It’s interesting to note how many different genres The Garden pulls from on this album; on some tracks you can tell exactly who the artists and genres influences are. For example, “Puerta de Limosina” is unambiguously a hardcore punk track, in the same vein as Minor Threat or a late Misfits record – fast, heavy, and chaotic. There are a few other examples of late punk worship on this album, such as “Oc93” and the titular “Horseshit on Route 66.” In fact, that’s probably the most omnipresent genre on the record, evidenced by the obvious punk aesthetics on the cover of the album. That’s by no means the only source material, though: there’s some gabber influence and Andy Morin worship on “What Else Could I Be But a Jester,” for example. It’s interesting to note that The Garden collaborated with Morin on a single last year, “French Kiss the Abyss,” that previewed their sound on this album. There’s even some twinges of the late 70’s New York no-wave scene on parts of this album, especially on the intro track “Haunted House on Zillow” and “Squished Face Slick Pig Living in a Smokey City.” Between all these influences, it’s a really intriguing collection of sounds packed into just 25 minutes.

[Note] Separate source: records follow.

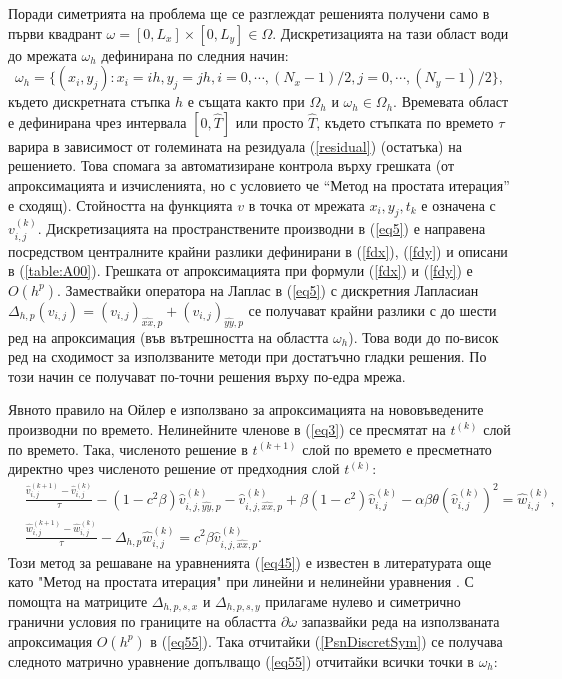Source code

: \documentclass{article}
\newcommand{\rf}[1]{(\ref{#1})}
\theoremstyle{remark}
\begin{document}
Поради симетрията на проблема ще се разглеждат решенията получени само в първи квадрант $\omega = [0,L_x] \times[0,L_y] \in \Omega$. Дискретизацията на тази област води до мрежата $\omega_h$ дефинирана по следния начин:
$$
\omega_h = \{(x_i,y_j): x_i = ih, y_j = jh, i = 0,\cdots ,(N_x-1)/2, j = 0,\cdots , (N_y-1)/2 \},
$$
където дискретната стъпка $h$ е същата както при $\Omega_h$ и $\omega_h \in \Omega_h$. Времевата област е дефинирана чрез интервала $[0, \widehat T]$ или просто $\widehat T$, където стъпката по времето $\tau$ варира в зависимост от големината на резидуала \rf{residual} (остатъка) на решението. Това спомага за автоматизиране контрола върху грешката (от апроксимацията и изчисленията, но с условието че ``Метод на простата итерация'' е сходящ). Стойността на функцията $v$ в точка от мрежата $x_i,y_j,t_k$ е означена с $v_{i,j}^{(k)}$. 
Дискретизацията на пространствените производни в \rf{eq5} е направена посредством централните крайни разлики дефинирани в \rf{fdx}, \rf{fdy} и описани в \rf{table:A00}. Грешката от апроксимацията при формули \rf{fdx} и \rf{fdy} е $O(h^p)$. Замествайки оператора на Лаплас в \rf{eq5} с дискретния Лапласиан $\Delta_{h,p} (v_{i,j}) = (v_{i,j})_{\widehat{xx},p} + (v_{i,j})_{\widehat{yy},p}$ се получават крайни разлики с до шести ред на апроксимация (във вътрешността на областта $\omega_h$). Това води до по-висок ред на сходимост за използваните методи при достатъчно гладки решения. По този начин се получават по-точни решения върху по-едра мрежа. 
\par
Явното правило на Ойлер е използвано за апроксимацията на нововъведените производни по времето. Нелинейните членове в \rf{eq3} се пресмятат на $t^{(k)}$ слой по времето. Така, численото решение в $t^{(k+1)}$ слой по времето е пресметнато директно чрез численото решение от предходния слой $t^{(k)}$:
\begin{equation}\label{eq55}
\begin{split}
&\frac {\widehat{v}_{i,j}^{(k+1)}-\widehat{v}_{i,j}^{(k)}}{\tau}- (1-c^2 \beta) \widehat{v}_{i,j,{\widehat{yy},p}}^{(k)} - \widehat{v}_{i,j,{\widehat{xx},p}}^{(k)} + \beta (1-c^2 ) \widehat{v}_{i,j}^{(k)} - \alpha \beta \theta (\widehat{v}_{i,j}^{(k)})^2 = \widehat{w}_{i,j}^{(k)}, \\
&\frac  {\widehat{w}_{i,j}^{(k+1)} -\widehat{w}_{i,j}^{(k)}} {\tau} - \Delta_{h,p} \widehat{w}_{i,j}^{(k)} =  c^2 \beta \widehat{v}_{i,j,{\widehat{xx},p}}^{(k)}.
\end{split}
\end{equation}
Този метод за решаване на уравненията \rf{eq45} е известен в литературата още като "Метод на простата итерация" при линейни и нелинейни уравнения \cite{sam}. С помощта на матриците $\Delta_{h,p,s,x}$ и $\Delta_{h,p,s,y}$ прилагаме нулево и симетрично гранични условия по границите на областта $\partial \omega$ запазвайки реда на използваната апроксимация $O(h^p)$ в \rf{eq55}. Така отчитайки \rf{PsnDiscretSym} се получава следното матрично уравнение допълващо \rf{eq55} отчитайки всички точки в $\omega_h$:
\end{document}
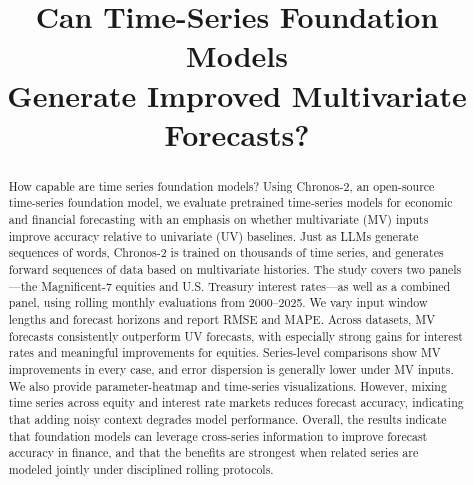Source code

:\documentclass[twocolumn]{article}
\begin{document}

\title{Can Time-Series Foundation Models \\Generate Improved Multivariate Forecasts?}

\maketitle


\begin{abstract}
How capable are time series foundation models? Using Chronos-2, an open-source time-series foundation model, we evaluate pretrained time-series models for economic and financial forecasting with an emphasis on whether multivariate (MV) inputs improve accuracy relative to univariate (UV) baselines. Just as LLMs generate sequences of words, Chronos-2 is trained on thousands of time series, and generates forward sequences of data based on multivariate histories. The study covers two panels---the Magnificent-7 equities and U.S. Treasury interest rates---as well as a combined panel, using rolling monthly evaluations from 2000--2025. We vary input window lengths and forecast horizons and report RMSE and MAPE. Across datasets, MV forecasts consistently outperform UV forecasts, with especially strong gains for interest rates and meaningful improvements for equities. Series-level comparisons show MV improvements in every case, and error dispersion is generally lower under MV inputs. We also provide parameter-heatmap and time-series visualizations. However, mixing time series across equity and interest rate markets reduces forecast accuracy, indicating that adding noisy context degrades model performance. Overall, the results indicate that foundation models can leverage cross-series information to improve forecast accuracy in finance, and that the benefits are strongest when related series are modeled jointly under disciplined rolling protocols. 
\end{abstract}
\end{document}
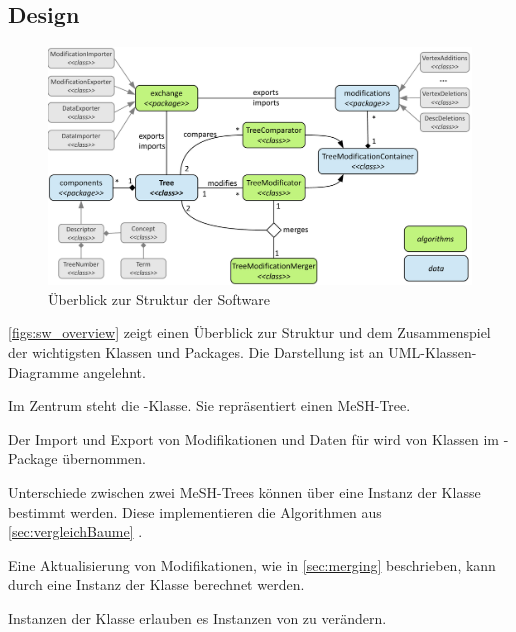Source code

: \subsection{Design}

\begin{figure}[h]
\begin{center}
\includegraphics[width=1.0\textwidth]{figs/sw_overview3.pdf}
\end{center}
\caption{Überblick zur Struktur der Software}
\label{figs:sw_overview}
\end{figure}

\autoref{figs:sw_overview} zeigt einen Überblick zur Struktur und dem Zusammenspiel der wichtigsten Klassen und Packages. Die Darstellung ist an UML-Klassen-Diagramme angelehnt. \par

Im Zentrum steht die -Klasse. Sie repräsentiert einen MeSH-Tree. \par

Der Import und Export von Modifikationen und Daten für  wird von Klassen im -Package übernommen. \par

Unterschiede zwischen zwei MeSH-Trees können über eine Instanz der Klasse  bestimmt werden. Diese implementieren die Algorithmen aus \ref{sec:vergleichBaume} . \par

Eine Aktualisierung von Modifikationen, wie in \ref{sec:merging}  beschrieben, kann durch eine Instanz der Klasse  berechnet werden.\par

Instanzen der Klasse  erlauben es Instanzen von  zu verändern.\par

There are definitely points where the band delves too deep into abstract sound, or where the experiment goes awry, so to speak. While “Squished Face Slick Pig Living in a Smokey City” has some cool sounds going on, the hook becomes more annoying and tedious than anything – not in the way Michael Gira’s vocals on an early Swans track emits certain anguish and anger through tedium, but instead more like an annoying little brother yelling the same phrase into your ear about a hundred times. A similar case is the last half of “Horseshit on Route 66,” where there is another sonic freakout that is much less structured, less impactful, and perhaps less thought out. Given the short runtime of the album, these negative points stick out more than usual. Perhaps in future releases, they will iron out the kinks in their formula and deliver more consistent material, especially after having grown more acquainted with writing and producing this type of material.
That being said, the way in which The Garden plays with sound on this album works more often than not. The mix of songs here is eclectic, but it all comes together cohesively in the end, which is an accomplishment in and of itself. Horseshit on Route 66 is worth a listen for that reason alone.
The Garden comes to Boston on Oct. 4, at Big Night Live.